- _Task description_: Write out the following listing's lines from the one with "- Q : when the" to the one with "- now that pathway", exactly, with both included and no others.

- _The input_:
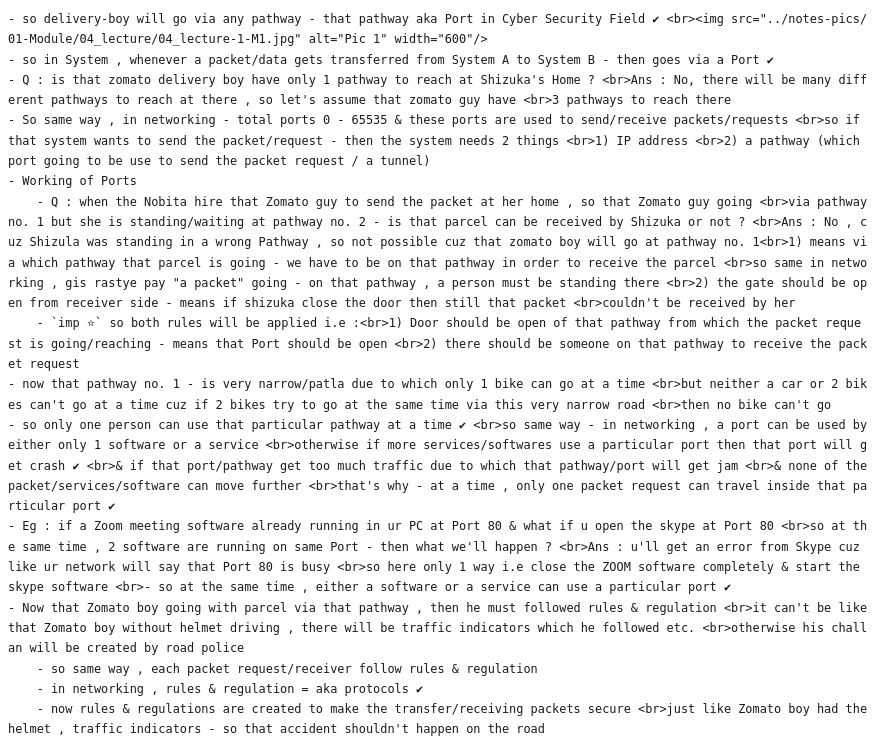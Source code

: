 	- so delivery-boy will go via any pathway - that pathway aka Port in Cyber Security Field ✔ <br><img src="../notes-pics/01-Module/04_lecture/04_lecture-1-M1.jpg" alt="Pic 1" width="600"/>
	- so in System , whenever a packet/data gets transferred from System A to System B - then goes via a Port ✔
	- Q : is that zomato delivery boy have only 1 pathway to reach at Shizuka's Home ? <br>Ans : No, there will be many different pathways to reach at there , so let's assume that zomato guy have <br>3 pathways to reach there
	- So same way , in networking - total ports 0 - 65535 & these ports are used to send/receive packets/requests <br>so if that system wants to send the packet/request - then the system needs 2 things <br>1) IP address <br>2) a pathway (which port going to be use to send the packet request / a tunnel)
	- Working of Ports
		- Q : when the Nobita hire that Zomato guy to send the packet at her home , so that Zomato guy going <br>via pathway no. 1 but she is standing/waiting at pathway no. 2 - is that parcel can be received by Shizuka or not ? <br>Ans : No , cuz Shizula was standing in a wrong Pathway , so not possible cuz that zomato boy will go at pathway no. 1<br>1) means via which pathway that parcel is going - we have to be on that pathway in order to receive the parcel <br>so same in networking , gis rastye pay "a packet" going - on that pathway , a person must be standing there <br>2) the gate should be open from receiver side - means if shizuka close the door then still that packet <br>couldn't be received by her
		- `imp ⭐` so both rules will be applied i.e :<br>1) Door should be open of that pathway from which the packet request is going/reaching - means that Port should be open <br>2) there should be someone on that pathway to receive the packet request  
	- now that pathway no. 1 - is very narrow/patla due to which only 1 bike can go at a time <br>but neither a car or 2 bikes can't go at a time cuz if 2 bikes try to go at the same time via this very narrow road <br>then no bike can't go
	- so only one person can use that particular pathway at a time ✔ <br>so same way - in networking , a port can be used by either only 1 software or a service <br>otherwise if more services/softwares use a particular port then that port will get crash ✔ <br>& if that port/pathway get too much traffic due to which that pathway/port will get jam <br>& none of the packet/services/software can move further <br>that's why - at a time , only one packet request can travel inside that particular port ✔ 
	- Eg : if a Zoom meeting software already running in ur PC at Port 80 & what if u open the skype at Port 80 <br>so at the same time , 2 software are running on same Port - then what we'll happen ? <br>Ans : u'll get an error from Skype cuz like ur network will say that Port 80 is busy <br>so here only 1 way i.e close the ZOOM software completely & start the skype software <br>- so at the same time , either a software or a service can use a particular port ✔
	- Now that Zomato boy going with parcel via that pathway , then he must followed rules & regulation <br>it can't be like that Zomato boy without helmet driving , there will be traffic indicators which he followed etc. <br>otherwise his challan will be created by road police 
		- so same way , each packet request/receiver follow rules & regulation 
		- in networking , rules & regulation = aka protocols ✔
		- now rules & regulations are created to make the transfer/receiving packets secure <br>just like Zomato boy had the helmet , traffic indicators - so that accident shouldn't happen on the road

- _Answer_:
		- Q : when the Nobita hire that Zomato guy to send the packet at her home , so that Zomato guy going <br>via pathway no. 1 but she is standing/waiting at pathway no. 2 - is that parcel can be received by Shizuka or not ? <br>Ans : No , cuz Shizula was standing in a wrong Pathway , so not possible cuz that zomato boy will go at pathway no. 1<br>1) means via which pathway that parcel is going - we have to be on that pathway in order to receive the parcel <br>so same in networking , gis rastye pay "a packet" going - on that pathway , a person must be standing there <br>2) the gate should be open from receiver side - means if shizuka close the door then still that packet <br>couldn't be received by her
		- `imp ⭐` so both rules will be applied i.e :<br>1) Door should be open of that pathway from which the packet request is going/reaching - means that Port should be open <br>2) there should be someone on that pathway to receive the packet request  
	- now that pathway no. 1 - is very narrow/patla due to which only 1 bike can go at a time <br>but neither a car or 2 bikes can't go at a time cuz if 2 bikes try to go at the same time via this very narrow road <br>then no bike can't go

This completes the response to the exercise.